▶ Exercise:
Below are some records. Return exactly the lines from the one containing "학생으로 로그인 했을 때 사용할 수 있는 기능들" through the one containing "[PEP 20](https://www.python.org/dev/peps/pep-0020/)에서 말했듯이", both included, and only those.

▶ Data for analysis:

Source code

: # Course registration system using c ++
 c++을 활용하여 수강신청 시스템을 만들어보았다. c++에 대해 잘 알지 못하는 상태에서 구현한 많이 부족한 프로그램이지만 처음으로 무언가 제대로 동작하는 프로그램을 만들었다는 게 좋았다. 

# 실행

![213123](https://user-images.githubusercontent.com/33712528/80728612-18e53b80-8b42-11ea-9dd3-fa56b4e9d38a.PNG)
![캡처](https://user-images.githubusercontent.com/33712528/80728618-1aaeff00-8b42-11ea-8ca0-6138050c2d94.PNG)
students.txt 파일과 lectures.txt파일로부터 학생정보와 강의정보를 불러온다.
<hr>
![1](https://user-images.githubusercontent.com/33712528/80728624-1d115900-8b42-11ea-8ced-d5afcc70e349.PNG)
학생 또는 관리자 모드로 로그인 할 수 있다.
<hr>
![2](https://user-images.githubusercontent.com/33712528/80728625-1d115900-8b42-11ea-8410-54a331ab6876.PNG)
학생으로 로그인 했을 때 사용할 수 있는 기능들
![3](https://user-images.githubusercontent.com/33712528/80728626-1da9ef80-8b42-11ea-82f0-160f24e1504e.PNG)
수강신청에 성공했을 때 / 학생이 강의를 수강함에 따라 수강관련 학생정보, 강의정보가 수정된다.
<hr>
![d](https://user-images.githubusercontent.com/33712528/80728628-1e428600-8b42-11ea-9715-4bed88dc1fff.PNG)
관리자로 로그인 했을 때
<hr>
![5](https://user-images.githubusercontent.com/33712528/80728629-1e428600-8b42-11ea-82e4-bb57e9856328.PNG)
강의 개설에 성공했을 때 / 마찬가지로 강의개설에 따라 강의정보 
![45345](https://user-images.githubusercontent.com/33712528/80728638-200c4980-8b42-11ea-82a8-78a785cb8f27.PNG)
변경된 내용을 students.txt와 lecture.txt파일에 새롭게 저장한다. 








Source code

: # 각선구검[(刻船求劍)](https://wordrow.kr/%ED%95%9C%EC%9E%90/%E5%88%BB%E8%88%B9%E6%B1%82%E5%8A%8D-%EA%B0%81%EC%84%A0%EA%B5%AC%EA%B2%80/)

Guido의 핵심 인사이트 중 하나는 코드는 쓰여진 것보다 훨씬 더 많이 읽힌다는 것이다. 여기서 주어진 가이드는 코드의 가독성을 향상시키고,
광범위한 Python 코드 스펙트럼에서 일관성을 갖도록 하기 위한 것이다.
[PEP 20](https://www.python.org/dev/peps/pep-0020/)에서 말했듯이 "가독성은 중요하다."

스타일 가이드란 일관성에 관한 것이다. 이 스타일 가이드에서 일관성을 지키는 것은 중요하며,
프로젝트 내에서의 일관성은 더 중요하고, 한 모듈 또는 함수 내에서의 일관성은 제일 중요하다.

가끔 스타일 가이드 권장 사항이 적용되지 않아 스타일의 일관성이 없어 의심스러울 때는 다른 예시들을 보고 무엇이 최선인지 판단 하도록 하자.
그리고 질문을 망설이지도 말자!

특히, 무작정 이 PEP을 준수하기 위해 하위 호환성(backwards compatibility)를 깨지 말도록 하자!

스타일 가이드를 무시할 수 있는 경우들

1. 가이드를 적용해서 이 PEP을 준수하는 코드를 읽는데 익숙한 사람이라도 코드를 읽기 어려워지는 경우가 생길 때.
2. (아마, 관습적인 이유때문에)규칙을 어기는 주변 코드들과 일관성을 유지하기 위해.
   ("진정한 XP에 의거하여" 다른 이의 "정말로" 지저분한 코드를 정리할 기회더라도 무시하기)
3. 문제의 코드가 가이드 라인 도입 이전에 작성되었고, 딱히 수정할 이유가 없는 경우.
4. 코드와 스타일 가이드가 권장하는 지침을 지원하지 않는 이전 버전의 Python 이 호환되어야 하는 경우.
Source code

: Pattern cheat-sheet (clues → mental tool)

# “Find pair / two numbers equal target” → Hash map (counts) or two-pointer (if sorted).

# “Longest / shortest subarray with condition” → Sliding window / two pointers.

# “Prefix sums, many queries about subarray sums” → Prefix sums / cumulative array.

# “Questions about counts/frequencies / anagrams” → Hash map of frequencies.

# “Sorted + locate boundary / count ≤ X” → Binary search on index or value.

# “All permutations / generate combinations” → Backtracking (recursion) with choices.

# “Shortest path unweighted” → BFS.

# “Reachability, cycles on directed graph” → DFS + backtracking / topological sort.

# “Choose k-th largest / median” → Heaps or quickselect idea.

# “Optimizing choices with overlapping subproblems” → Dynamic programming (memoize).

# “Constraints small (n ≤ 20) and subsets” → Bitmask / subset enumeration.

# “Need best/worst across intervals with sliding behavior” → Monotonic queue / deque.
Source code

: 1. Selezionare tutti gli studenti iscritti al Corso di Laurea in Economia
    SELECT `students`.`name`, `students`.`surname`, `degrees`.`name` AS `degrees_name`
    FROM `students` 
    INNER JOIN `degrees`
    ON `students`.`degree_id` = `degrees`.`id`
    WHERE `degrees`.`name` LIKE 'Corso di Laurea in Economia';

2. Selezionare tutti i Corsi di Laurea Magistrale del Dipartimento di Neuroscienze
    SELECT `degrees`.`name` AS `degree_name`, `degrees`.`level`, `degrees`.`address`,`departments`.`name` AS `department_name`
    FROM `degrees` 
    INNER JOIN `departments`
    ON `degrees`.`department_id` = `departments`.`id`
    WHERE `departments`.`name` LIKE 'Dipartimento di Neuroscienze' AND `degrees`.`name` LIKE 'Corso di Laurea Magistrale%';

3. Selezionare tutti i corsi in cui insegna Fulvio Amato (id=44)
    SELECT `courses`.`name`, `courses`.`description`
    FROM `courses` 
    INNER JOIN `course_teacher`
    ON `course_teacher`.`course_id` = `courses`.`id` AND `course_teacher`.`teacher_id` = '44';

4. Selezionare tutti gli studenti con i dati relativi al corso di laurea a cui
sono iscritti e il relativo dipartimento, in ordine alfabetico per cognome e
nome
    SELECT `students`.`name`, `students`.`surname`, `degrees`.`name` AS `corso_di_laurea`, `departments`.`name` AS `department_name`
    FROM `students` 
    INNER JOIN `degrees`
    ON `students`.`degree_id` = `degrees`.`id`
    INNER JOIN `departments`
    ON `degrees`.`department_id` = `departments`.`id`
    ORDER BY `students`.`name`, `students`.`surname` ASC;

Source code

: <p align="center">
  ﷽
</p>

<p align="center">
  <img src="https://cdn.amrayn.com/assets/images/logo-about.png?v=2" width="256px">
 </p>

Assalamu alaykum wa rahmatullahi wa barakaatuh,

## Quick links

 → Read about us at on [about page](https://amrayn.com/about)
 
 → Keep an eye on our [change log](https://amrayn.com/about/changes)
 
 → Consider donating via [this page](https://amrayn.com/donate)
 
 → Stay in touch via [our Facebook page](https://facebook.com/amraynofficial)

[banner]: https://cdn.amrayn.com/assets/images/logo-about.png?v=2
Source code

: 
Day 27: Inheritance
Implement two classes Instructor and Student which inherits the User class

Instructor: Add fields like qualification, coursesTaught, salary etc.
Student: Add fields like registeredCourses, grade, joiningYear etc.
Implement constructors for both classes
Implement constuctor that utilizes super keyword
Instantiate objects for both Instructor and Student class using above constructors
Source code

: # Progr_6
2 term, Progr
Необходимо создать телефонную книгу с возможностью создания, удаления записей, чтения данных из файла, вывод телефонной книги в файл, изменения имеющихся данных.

▶ Result of this exercise:
학생으로 로그인 했을 때 사용할 수 있는 기능들
![3](https://user-images.githubusercontent.com/33712528/80728626-1da9ef80-8b42-11ea-82f0-160f24e1504e.PNG)
수강신청에 성공했을 때 / 학생이 강의를 수강함에 따라 수강관련 학생정보, 강의정보가 수정된다.
<hr>
![d](https://user-images.githubusercontent.com/33712528/80728628-1e428600-8b42-11ea-9715-4bed88dc1fff.PNG)
관리자로 로그인 했을 때
<hr>
![5](https://user-images.githubusercontent.com/33712528/80728629-1e428600-8b42-11ea-82e4-bb57e9856328.PNG)
강의 개설에 성공했을 때 / 마찬가지로 강의개설에 따라 강의정보 
![45345](https://user-images.githubusercontent.com/33712528/80728638-200c4980-8b42-11ea-82a8-78a785cb8f27.PNG)
변경된 내용을 students.txt와 lecture.txt파일에 새롭게 저장한다. 








Source code

: # 각선구검[(刻船求劍)](https://wordrow.kr/%ED%95%9C%EC%9E%90/%E5%88%BB%E8%88%B9%E6%B1%82%E5%8A%8D-%EA%B0%81%EC%84%A0%EA%B5%AC%EA%B2%80/)

Guido의 핵심 인사이트 중 하나는 코드는 쓰여진 것보다 훨씬 더 많이 읽힌다는 것이다. 여기서 주어진 가이드는 코드의 가독성을 향상시키고,
광범위한 Python 코드 스펙트럼에서 일관성을 갖도록 하기 위한 것이다.
[PEP 20](https://www.python.org/dev/peps/pep-0020/)에서 말했듯이 "가독성은 중요하다."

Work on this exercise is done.